● YOUR ASSIGNMENT
Please return, exactly and only, the lines beginning at the top of the entries below and ending with the line containing "bo Ana dovolj"; keep out the pictures.

Start of DATA PROVIDED

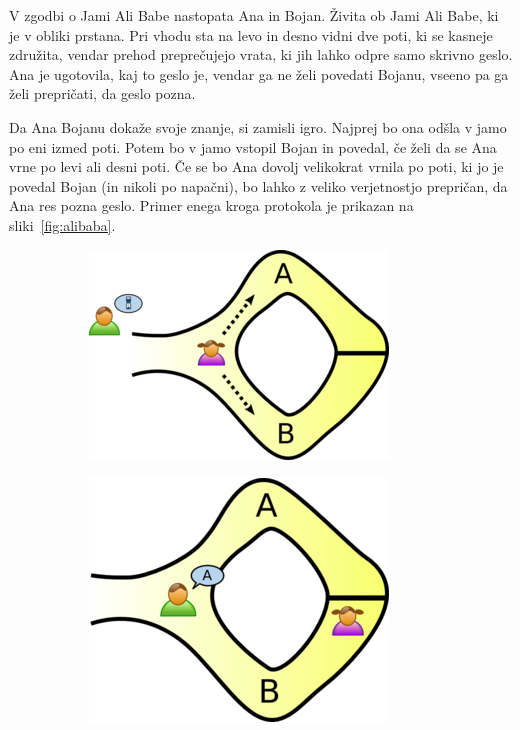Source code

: \documentclass[isrm2, tisk]{fmfdelo}
\begin{document}
\begin{primer}
    V zgodbi o Jami Ali Babe nastopata Ana in Bojan. Živita ob Jami Ali Babe, ki je v obliki prstana. 
    Pri vhodu sta na levo in desno vidni dve poti, ki se kasneje združita, vendar prehod preprečujejo 
    vrata, ki jih lahko odpre samo skrivno geslo. Ana je ugotovila, kaj to geslo je, vendar ga ne želi 
    povedati Bojanu, vseeno pa ga želi prepričati, da geslo pozna. 

    Da Ana Bojanu dokaže svoje znanje, si zamisli igro. Najprej bo ona odšla v jamo po eni izmed poti. 
    Potem bo v jamo vstopil Bojan in povedal, če želi da se Ana vrne po levi ali desni poti. Če se 
    bo Ana dovolj velikokrat vrnila po poti, ki jo je povedal Bojan (in nikoli po napačni), bo lahko 
    z veliko verjetnostjo prepričan, da Ana res pozna geslo. Primer enega kroga protokola je prikazan 
    na sliki~\ref{fig:alibaba}. 
    \begin{figure}[ht]
      \centering
        \begin{subfigure}{0.28\textwidth}
            \includegraphics[width=\textwidth]{images/zkp1.png}
        \end{subfigure}
        \hspace{0.25cm}
        \begin{subfigure}{0.25\textwidth}
            \includegraphics[width=\textwidth]{images/zkp2.png}

\end{subfigure}
\end{figure}
\end{primer}
\end{document}
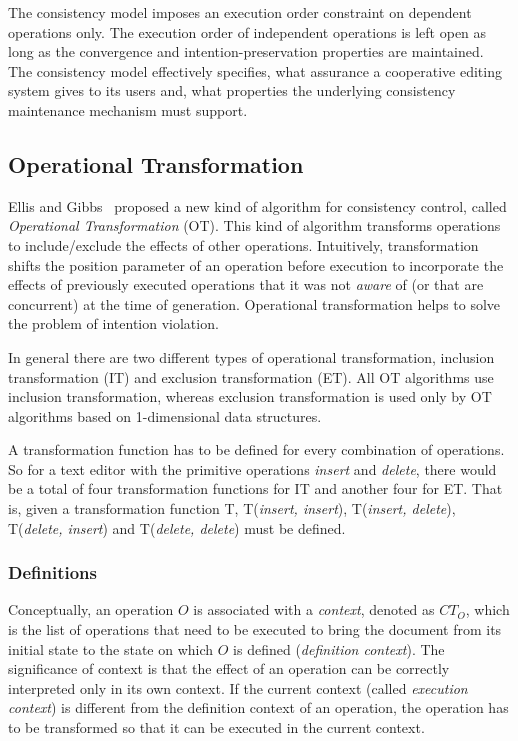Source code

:\documentclass[11pt,a4paper]{article}
\begin{document}
The consistency model imposes an execution order constraint on dependent operations only. The execution order of independent operations is left open as long as the convergence and intention-preservation properties are maintained. The consistency model effectively specifies, what assurance a cooperative editing system gives to its users and, what properties the underlying consistency maintenance mechanism must support.



\subsection{Operational Transformation}
\label{sect:ot}
{Ellis and Gibbs}~\cite{ellis} proposed a new kind of algorithm for consistency control, called \emph{Operational Transformation} (OT).  This kind of algorithm transforms operations to include/exclude the effects of other operations. Intuitively, transformation shifts the position parameter of an operation before execution to incorporate the effects of previously executed operations that it was not \emph{aware} of (or that are concurrent) at the time of generation. Operational transformation helps to solve the problem of intention violation.

In general there are two different types of operational transformation, inclusion transformation (IT) and exclusion transformation (ET). All OT algorithms use inclusion transformation, whereas exclusion transformation is used only by OT algorithms based on 1-dimensional data structures.

A transformation function has to be defined for every combination of operations. So for a text editor with the primitive operations \emph{insert} and \emph{delete}, there would be a total of four transformation functions for IT and another four for ET. That is, given a transformation function T, T(\emph{insert, insert}), T(\emph{insert, delete}), T(\emph{delete, insert}) and T(\emph{delete, delete}) must be defined.

\subsubsection{Definitions}
\label{definitions}
Conceptually, an operation $O$ is associated with a \emph{context}, denoted as $CT_{O}$, which is the list of operations that need to be executed to bring the document from its initial state to the state on which $O$ is defined (\emph{definition context}). The significance of context is that the effect of an operation can be correctly interpreted only in its own context. If the current context (called \emph{execution context}) is different from the definition context of an operation, the operation has to be transformed so that it can be executed in the current context.
\end{document}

End of DATA PROVIDED

● EXPECTED OUTPUT
Source code

: \documentclass[isrm2, tisk]{fmfdelo}
\begin{document}
\begin{primer}
    V zgodbi o Jami Ali Babe nastopata Ana in Bojan. Živita ob Jami Ali Babe, ki je v obliki prstana. 
    Pri vhodu sta na levo in desno vidni dve poti, ki se kasneje združita, vendar prehod preprečujejo 
    vrata, ki jih lahko odpre samo skrivno geslo. Ana je ugotovila, kaj to geslo je, vendar ga ne želi 
    povedati Bojanu, vseeno pa ga želi prepričati, da geslo pozna. 

    Da Ana Bojanu dokaže svoje znanje, si zamisli igro. Najprej bo ona odšla v jamo po eni izmed poti. 
    Potem bo v jamo vstopil Bojan in povedal, če želi da se Ana vrne po levi ali desni poti. Če se 
    bo Ana dovolj velikokrat vrnila po poti, ki jo je povedal Bojan (in nikoli po napačni), bo lahko 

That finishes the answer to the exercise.